▶ _Data provided_:
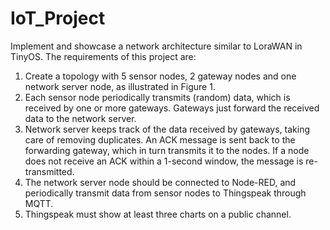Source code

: # IoT_Project
Implement and showcase a network architecture similar to LoraWAN in
TinyOS. The requirements of this project are:
1. Create a topology with 5 sensor nodes, 2 gateway nodes and one network
server node, as illustrated in Figure 1.
2. Each sensor node periodically transmits (random) data, which is received
by one or more gateways. Gateways just forward the received
data to the network server.
3. Network server keeps track of the data received by gateways, taking
care of removing duplicates. An ACK message is sent back to the
forwarding gateway, which in turn transmits it to the nodes. If a node
does not receive an ACK within a 1-second window, the message is
re-transmitted.
4. The network server node should be connected to Node-RED, and periodically
transmit data from sensor nodes to Thingspeak through MQTT.
5. Thingspeak must show at least three charts on a public channel.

▶ _Task details_: Look above for the line with "2. Each sensor" and the line with "re-transmitted.", and reproduce exactly those two lines plus every line between, nothing more.

▶ _Task output_:
2. Each sensor node periodically transmits (random) data, which is received
by one or more gateways. Gateways just forward the received
data to the network server.
3. Network server keeps track of the data received by gateways, taking
care of removing duplicates. An ACK message is sent back to the
forwarding gateway, which in turn transmits it to the nodes. If a node
does not receive an ACK within a 1-second window, the message is
re-transmitted.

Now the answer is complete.